- PROBLEM STATEMENT
Which lines in the data below contain the string "airline"? Show each one.

Plain-text document sources:
***
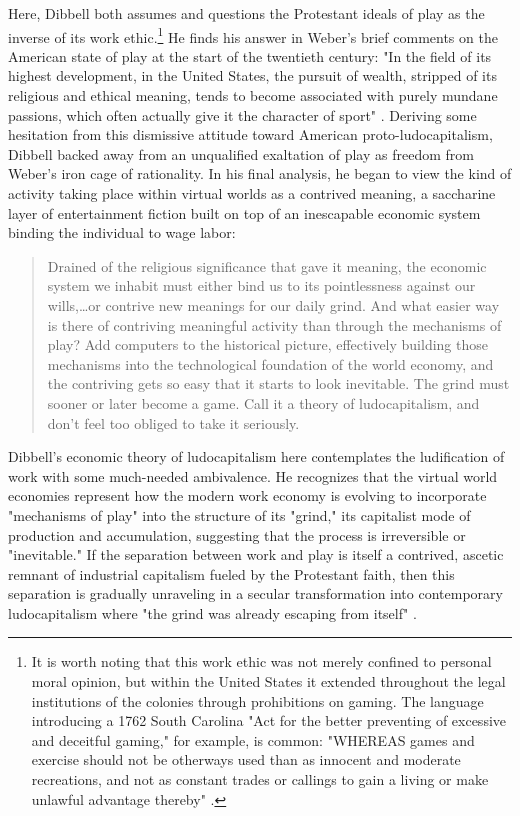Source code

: Here, Dibbell both assumes and questions the Protestant ideals of play as the inverse of its work ethic.\footnote{
  It is worth noting that this work ethic was not merely confined to personal moral opinion, but within the United States it extended throughout the legal institutions of the colonies through prohibitions on gaming. The language introducing a 1762 South Carolina "Act for the better preventing of excessive and deceitful gaming," for example, is common: "WHEREAS games and exercise should not be otherways used than as innocent and moderate recreations, and not as constant trades or callings to gain a living or make unlawful advantage thereby" \autocite[158]{Cooper1838}.
}
He finds his answer in Weber's brief comments on the American state of play at the start of the twentieth century: "In the field of its highest development, in the United States, the pursuit of wealth, stripped of its religious and ethical meaning, tends to become associated with purely mundane passions, which often actually give it the character of sport" \autocite[qtd.~in][298]{Dibbell2007-dd}. Deriving some hesitation from this dismissive attitude toward American proto-ludocapitalism, Dibbell backed away from an unqualified exaltation of play as freedom from Weber's iron cage of rationality. In his final analysis, he began to view the kind of activity taking place within virtual worlds as a contrived meaning, a saccharine layer of entertainment fiction built on top of an inescapable economic system binding the individual to wage labor:
\blockcquote[298--9]{Dibbell2007-dd}{
  Drained of the religious significance that gave it meaning, the economic system we inhabit must either bind us to its pointlessness against our wills,…or contrive new meanings for our daily grind. And what easier way is there of contriving meaningful activity than through the mechanisms of play? Add computers to the historical picture, effectively building those mechanisms into the technological foundation of the world economy, and the contriving gets so easy that it starts to look inevitable. The grind must sooner or later become a game. Call it a theory of ludocapitalism, and don't feel too obliged to take it seriously.
}
Dibbell's economic theory of ludocapitalism here contemplates the ludification of work with some much-needed ambivalence. He recognizes that the virtual world economies represent how the modern work economy is evolving to incorporate "mechanisms of play" into the structure of its "grind," its capitalist mode of production and accumulation, suggesting that the process is irreversible or "inevitable." If the separation between work and play is itself a contrived, ascetic remnant of industrial capitalism fueled by the Protestant faith, then this separation is gradually unraveling in a secular transformation into contemporary ludocapitalism where "the grind was already escaping from itself" \autocite[299]{Dibbell2007-dd}.

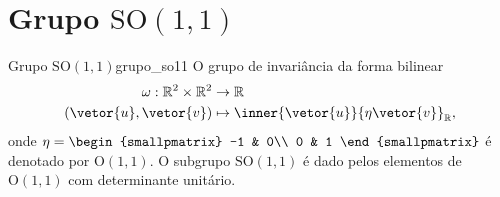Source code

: \section[Grupo SO(1,1)]{Grupo \(\mathrm{SO}(1,1)\)}
\begin{definition}{Grupo \(\mathrm{SO}(1,1)\)}{grupo_so11}
    O grupo de invariância da forma bilinear
    \begin{align*}
        \omega : \mathbb{R}^2 \times \mathbb{R}^2 &\to \mathbb{R}\\
                            (\vetor{u},\vetor{v}) &\mapsto \inner{\vetor{u}}{\eta\vetor{v}}_{\mathbb{R}},
    \end{align*}
    onde \(\eta = \begin{smallpmatrix}
        -1 & 0\\
        0 & 1
    \end{smallpmatrix}\) é denotado por \(\mathrm{O}(1,1)\). O subgrupo \(\mathrm{SO}(1,1)\) é dado pelos elementos de \(\mathrm{O}(1,1)\) com determinante unitário.
\end{definition}

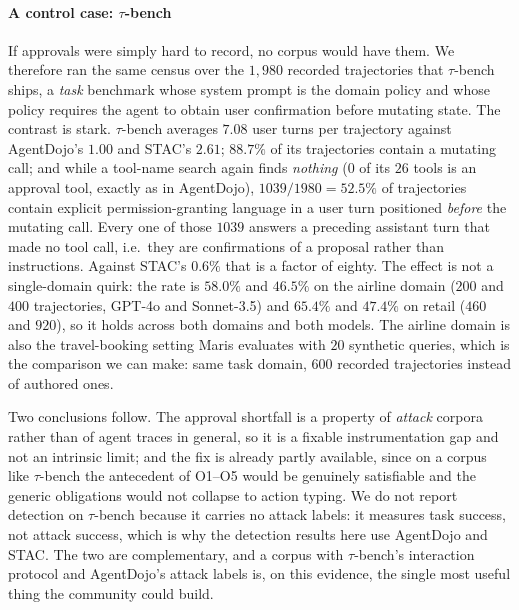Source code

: \documentclass[sigconf]{acmart}
\begin{document}
\paragraph{A control case: $\tau$-bench} If approvals were simply hard to record, no
corpus would have them. We therefore ran the same census over the $1{,}980$ recorded
trajectories that $\tau$-bench~\cite{taubench2024} ships, a \emph{task} benchmark whose
system prompt is the domain policy and whose policy requires the agent to obtain user
confirmation before mutating state. The contrast is stark. $\tau$-bench averages $7.08$
user turns per trajectory against AgentDojo's $1.00$ and STAC's $2.61$; $88.7\%$ of its
trajectories contain a mutating call; and while a tool-name search again finds
\emph{nothing} ($0$ of its $26$ tools is an approval tool, exactly as in AgentDojo),
$1039/1980 = 52.5\%$ of trajectories contain explicit permission-granting language in a
user turn positioned \emph{before} the mutating call. Every one of those $1039$ answers a
preceding assistant turn that made no tool call, i.e.\ they are confirmations of a
proposal rather than instructions. Against STAC's $0.6\%$ that is a factor of eighty. The effect is not a
single-domain quirk: the rate is $58.0\%$ and $46.5\%$ on the airline domain
($200$ and $400$ trajectories, GPT-4o and Sonnet-3.5) and $65.4\%$ and $47.4\%$ on
retail ($460$ and $920$), so it holds across both domains and both models. The airline
domain is also the travel-booking setting Maris evaluates with $20$ synthetic queries,
which is the comparison we can make: same task domain, $600$ recorded trajectories
instead of authored ones.

Two conclusions follow. The approval shortfall is a property of \emph{attack} corpora
rather than of agent traces in general, so it is a fixable instrumentation gap and not an
intrinsic limit; and the fix is already partly available, since on a corpus like
$\tau$-bench the antecedent of O1--O5 would be genuinely satisfiable and the generic
obligations would not collapse to action typing. We do not report detection on
$\tau$-bench because it carries no attack labels: it measures task success, not attack
success, which is why the detection results here use AgentDojo and STAC. The two are
complementary, and a corpus with $\tau$-bench's interaction protocol and AgentDojo's
attack labels is, on this evidence, the single most useful thing the community could
build.
\end{document}

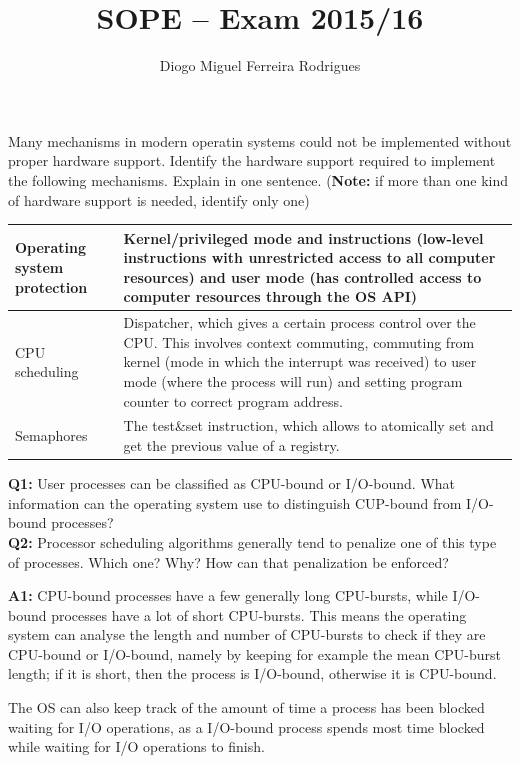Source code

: \documentclass{sope}
\title{SOPE -- Exam 2015/16}
\author{Diogo Miguel Ferreira Rodrigues \\ \email{dmfrodrigues2000@gmail.com}}
\begin{document}
\setcounter{chapter}{15}
Many mechanisms in modern operatin systems could not be implemented without proper hardware support. Identify the hardware support required to implement the following mechanisms. Explain in one sentence. (\textbf{Note:} if more than one kind of hardware support is needed, identify only one)

\ansseparator

\begin{center}
    \begin{tabular}{p{20mm} | p{131mm}}
        Operating system protection & Kernel/privileged mode and instructions (low-level instructions with unrestricted access to all computer resources) and user mode (has controlled access to computer resources through the OS API)\\ \hline
        CPU scheduling & Dispatcher, which gives a certain process control over the CPU. This involves context commuting, commuting from kernel (mode in which the interrupt was received) to user mode (where the process will run) and setting program counter to correct program address. \\ \hline
        Semaphores & The test\&set instruction, which allows to atomically set and get the previous value of a registry.
    \end{tabular}
\end{center}

\textbf{Q1:} User processes can be classified as CPU-bound or I/O-bound. What information can the operating system use to distinguish CUP-bound from I/O-bound processes?\\
\textbf{Q2:} Processor scheduling algorithms generally tend to penalize one of this type of processes. Which one? Why? How can that penalization be enforced?

\ansseparator

\textbf{A1:} CPU-bound processes have a few generally long CPU-bursts, while I/O-bound processes have a lot of short CPU-bursts. This means the operating system can analyse the length and number of CPU-bursts to check if they are CPU-bound or I/O-bound, namely by keeping for example the mean CPU-burst length; if it is short, then the process is I/O-bound, otherwise it is CPU-bound.

The OS can also keep track of the amount of time a process has been blocked waiting for I/O operations, as a I/O-bound process spends most time blocked while waiting for I/O operations to finish.
\end{document}
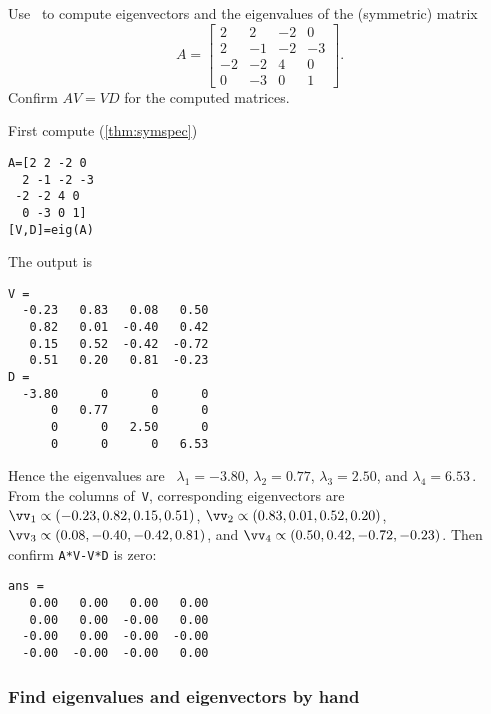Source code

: \begin{example} 
Use \script\ to compute eigenvectors and the eigenvalues of the (symmetric) matrix
\begin{equation*}
A=\begin{bmatrix} 2&2&-2&0
\\2&-1&-2&-3
\\-2&-2&4&0
\\0&-3&0&1
 \end{bmatrix}.
\end{equation*}
Confirm \(AV=VD\) for the computed matrices.
\begin{solution} 
First compute (\cref{thm:symspec})
\setbox\ajrqrbox\hbox{}%
\marginajrbox%
\begin{verbatim}
A=[2 2 -2 0
  2 -1 -2 -3
 -2 -2 4 0
  0 -3 0 1]
[V,D]=eig(A)
\end{verbatim}
The output is \twodp
\begin{verbatim}
V =
  -0.23   0.83   0.08   0.50
   0.82   0.01  -0.40   0.42
   0.15   0.52  -0.42  -0.72
   0.51   0.20   0.81  -0.23
D =
  -3.80      0      0      0
      0   0.77      0      0
      0      0   2.50      0
      0      0      0   6.53
\end{verbatim}
Hence the eigenvalues are \twodp\ \(\lambda_1=-3.80\), \(\lambda_2=0.77\), \(\lambda_3=2.50\), and \(\lambda_4=6.53\)\,.
From the columns of~\verb|V|, corresponding eigenvectors are \twodp\  
\(\vv_1\propto(-0.23,0.82,0.15,0.51)\),
\(\vv_2\propto(0.83,0.01,0.52,0.20)\),
\(\vv_3\propto(0.08,-0.40,-0.42,0.81)\), and
\(\vv_4\propto(0.50,0.42,-0.72,-0.23)\).
Then confirm \verb|A*V-V*D| is zero:
\begin{verbatim}
ans =
   0.00   0.00   0.00   0.00
   0.00   0.00  -0.00   0.00
  -0.00   0.00  -0.00  -0.00
  -0.00  -0.00  -0.00   0.00
\end{verbatim}
\end{solution}
\end{example}








\subsubsection{Find eigenvalues and eigenvectors by hand}
\label{sec:feebh}

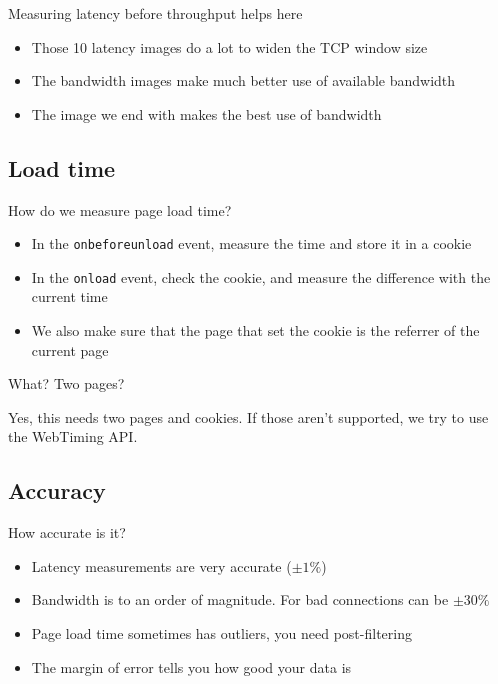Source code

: \documentclass{beamer}
\begin{document}
\begin{frame}{Measuring latency before throughput helps here}
  \begin{itemize}
  \item Those 10 latency images do a lot to widen the TCP window size
  \item The bandwidth images make much better use of available bandwidth
  \item The image we end with makes the best use of bandwidth
  \end{itemize}
\end{frame}

\subsection{Load time}
\begin{frame}{How do we measure page load time?}
  \begin{itemize}
  \item In the \texttt{onbeforeunload} event, measure the time and store it in a cookie
  \item In the \texttt{onload} event, check the cookie, and measure the difference with the current time
  \item We also make sure that the page that set the cookie is the referrer of the current page
  \end{itemize}
\end{frame}

\begin{frame}{What? Two pages?}
  \begin{center}
  Yes, this needs two pages and cookies.  If those aren't supported, we try to use the WebTiming API.
  \end{center}
\end{frame}

\subsection{Accuracy}
\begin{frame}{How accurate is it?}
  \begin{itemize}
  \item Latency measurements are very accurate (\(\pm 1\%\))
  \item Bandwidth is to an order of magnitude. For bad connections can be \(\pm 30\%\)
  \item Page load time sometimes has outliers, you need post-filtering
  \item The margin of error tells you how good your data is
  \end{itemize}
\end{frame}
\end{document}
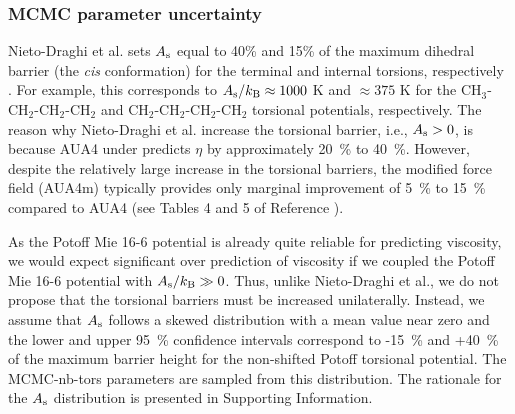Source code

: \documentclass[preprint,review,12pt]{elsarticle}
\begin{document}
    \subsubsection{MCMC parameter uncertainty} \label{sec:parameter_uncertainty}

	Nieto-Draghi et al. sets $A_{\rm s}$ equal to 40\% and 15\% of the maximum dihedral barrier (the \textit{cis} conformation) for the terminal and internal torsions, respectively \cite{Nieto2006,Nieto2008}. For example, this corresponds to $A_{\rm s}/k_{\rm B} \approx 1000$ K and $\approx 375$ K for the CH$_3$-CH$_2$-CH$_2$-CH$_2$ and CH$_2$-CH$_2$-CH$_2$-CH$_2$ torsional potentials, respectively. The reason why Nieto-Draghi et al. increase the torsional barrier, i.e., $A_{\rm s} > 0$, is because AUA4 under predicts $\eta$ by approximately 20~\% to 40~\%. However, despite the relatively large increase in the torsional barriers, the modified force field (AUA4m) typically provides only marginal improvement of 5~\% to 15~\% compared to AUA4 (see Tables 4 and 5 of Reference ). 
	
	
	
	
	As the Potoff Mie 16-6 potential is already quite reliable for predicting viscosity, we would expect significant over prediction of viscosity if we coupled the Potoff Mie 16-6 potential with $A_{\rm s}/k_{\rm B} \gg 0 $. Thus, unlike Nieto-Draghi et al., we do not propose that the torsional barriers must be increased unilaterally. Instead, we assume that $A_{\rm s}$ follows a skewed distribution with a mean value near zero and the lower and upper 95~\% confidence intervals correspond to -15~\% and +40~\% of the maximum barrier height for the non-shifted Potoff torsional potential. The MCMC-nb-tors parameters are sampled from this distribution. The rationale for the $A_{\rm s}$ distribution is presented in Supporting Information. 
	
\end{document}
***
- RESULT OF THE EXERCISE
single-domain quirk: the rate is $58.0\%$ and $46.5\%$ on the airline domain
retail ($460$ and $920$), so it holds across both domains and both models. The airline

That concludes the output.